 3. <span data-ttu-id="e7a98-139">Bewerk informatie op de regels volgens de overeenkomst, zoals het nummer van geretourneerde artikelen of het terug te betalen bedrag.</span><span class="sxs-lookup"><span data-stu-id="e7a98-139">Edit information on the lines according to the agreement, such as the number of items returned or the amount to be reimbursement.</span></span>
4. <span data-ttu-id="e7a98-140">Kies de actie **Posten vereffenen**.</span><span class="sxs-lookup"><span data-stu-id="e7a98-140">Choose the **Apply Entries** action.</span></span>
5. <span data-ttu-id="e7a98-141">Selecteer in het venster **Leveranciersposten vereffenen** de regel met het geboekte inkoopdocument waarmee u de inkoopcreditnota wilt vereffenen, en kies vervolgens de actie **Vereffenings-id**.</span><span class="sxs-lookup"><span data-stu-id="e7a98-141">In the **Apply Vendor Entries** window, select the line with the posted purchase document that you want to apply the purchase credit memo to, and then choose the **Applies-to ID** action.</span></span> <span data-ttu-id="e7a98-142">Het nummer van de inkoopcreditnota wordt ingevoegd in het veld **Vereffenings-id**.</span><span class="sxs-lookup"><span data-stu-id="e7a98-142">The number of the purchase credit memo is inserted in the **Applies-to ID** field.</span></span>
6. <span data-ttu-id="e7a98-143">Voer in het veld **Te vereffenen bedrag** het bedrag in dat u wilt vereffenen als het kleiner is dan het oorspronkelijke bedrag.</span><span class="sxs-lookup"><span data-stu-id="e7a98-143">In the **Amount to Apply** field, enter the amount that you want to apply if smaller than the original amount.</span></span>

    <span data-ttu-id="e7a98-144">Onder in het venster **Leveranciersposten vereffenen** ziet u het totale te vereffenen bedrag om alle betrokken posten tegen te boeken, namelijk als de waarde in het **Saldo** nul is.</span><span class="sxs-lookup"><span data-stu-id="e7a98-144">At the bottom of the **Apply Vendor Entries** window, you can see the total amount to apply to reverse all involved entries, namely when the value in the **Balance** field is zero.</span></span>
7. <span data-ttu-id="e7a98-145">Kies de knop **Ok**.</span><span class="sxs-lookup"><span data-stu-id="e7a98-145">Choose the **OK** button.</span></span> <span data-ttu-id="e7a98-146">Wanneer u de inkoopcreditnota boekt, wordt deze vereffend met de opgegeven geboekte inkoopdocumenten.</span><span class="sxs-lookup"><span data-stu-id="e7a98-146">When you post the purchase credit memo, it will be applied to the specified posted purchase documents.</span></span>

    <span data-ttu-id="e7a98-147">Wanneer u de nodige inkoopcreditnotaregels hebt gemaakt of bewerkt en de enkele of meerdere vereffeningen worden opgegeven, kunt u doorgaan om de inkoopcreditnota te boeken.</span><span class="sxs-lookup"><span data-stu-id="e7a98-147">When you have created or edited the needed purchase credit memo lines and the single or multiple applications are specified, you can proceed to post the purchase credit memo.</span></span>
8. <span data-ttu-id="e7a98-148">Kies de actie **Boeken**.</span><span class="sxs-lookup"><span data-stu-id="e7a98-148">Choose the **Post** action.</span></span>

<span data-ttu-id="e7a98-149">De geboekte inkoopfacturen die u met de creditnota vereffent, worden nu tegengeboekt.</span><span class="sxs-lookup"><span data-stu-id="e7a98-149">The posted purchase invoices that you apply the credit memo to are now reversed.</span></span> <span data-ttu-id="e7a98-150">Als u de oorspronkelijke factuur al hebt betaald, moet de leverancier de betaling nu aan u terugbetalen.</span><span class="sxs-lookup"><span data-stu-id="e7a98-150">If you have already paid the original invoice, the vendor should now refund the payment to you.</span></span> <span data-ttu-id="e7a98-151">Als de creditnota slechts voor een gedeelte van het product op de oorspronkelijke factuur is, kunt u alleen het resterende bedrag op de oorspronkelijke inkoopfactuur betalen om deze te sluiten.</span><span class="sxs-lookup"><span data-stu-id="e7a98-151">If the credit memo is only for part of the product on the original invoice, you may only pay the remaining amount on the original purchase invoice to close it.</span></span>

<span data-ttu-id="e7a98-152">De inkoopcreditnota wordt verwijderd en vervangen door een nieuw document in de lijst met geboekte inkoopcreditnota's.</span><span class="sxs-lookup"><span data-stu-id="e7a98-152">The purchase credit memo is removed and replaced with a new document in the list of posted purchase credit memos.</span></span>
━━━━━━━━━━━━━━━━
Work instruction: Where the line holding "field is zero.</span></span>" appears in the listing above, start reproducing exactly, and end with the line holding "the **Post** action.</span></span>".

Answer to this task:
    <span data-ttu-id="e7a98-144">Onder in het venster **Leveranciersposten vereffenen** ziet u het totale te vereffenen bedrag om alle betrokken posten tegen te boeken, namelijk als de waarde in het **Saldo** nul is.</span><span class="sxs-lookup"><span data-stu-id="e7a98-144">At the bottom of the **Apply Vendor Entries** window, you can see the total amount to apply to reverse all involved entries, namely when the value in the **Balance** field is zero.</span></span>
7. <span data-ttu-id="e7a98-145">Kies de knop **Ok**.</span><span class="sxs-lookup"><span data-stu-id="e7a98-145">Choose the **OK** button.</span></span> <span data-ttu-id="e7a98-146">Wanneer u de inkoopcreditnota boekt, wordt deze vereffend met de opgegeven geboekte inkoopdocumenten.</span><span class="sxs-lookup"><span data-stu-id="e7a98-146">When you post the purchase credit memo, it will be applied to the specified posted purchase documents.</span></span>

    <span data-ttu-id="e7a98-147">Wanneer u de nodige inkoopcreditnotaregels hebt gemaakt of bewerkt en de enkele of meerdere vereffeningen worden opgegeven, kunt u doorgaan om de inkoopcreditnota te boeken.</span><span class="sxs-lookup"><span data-stu-id="e7a98-147">When you have created or edited the needed purchase credit memo lines and the single or multiple applications are specified, you can proceed to post the purchase credit memo.</span></span>
8. <span data-ttu-id="e7a98-148">Kies de actie **Boeken**.</span><span class="sxs-lookup"><span data-stu-id="e7a98-148">Choose the **Post** action.</span></span>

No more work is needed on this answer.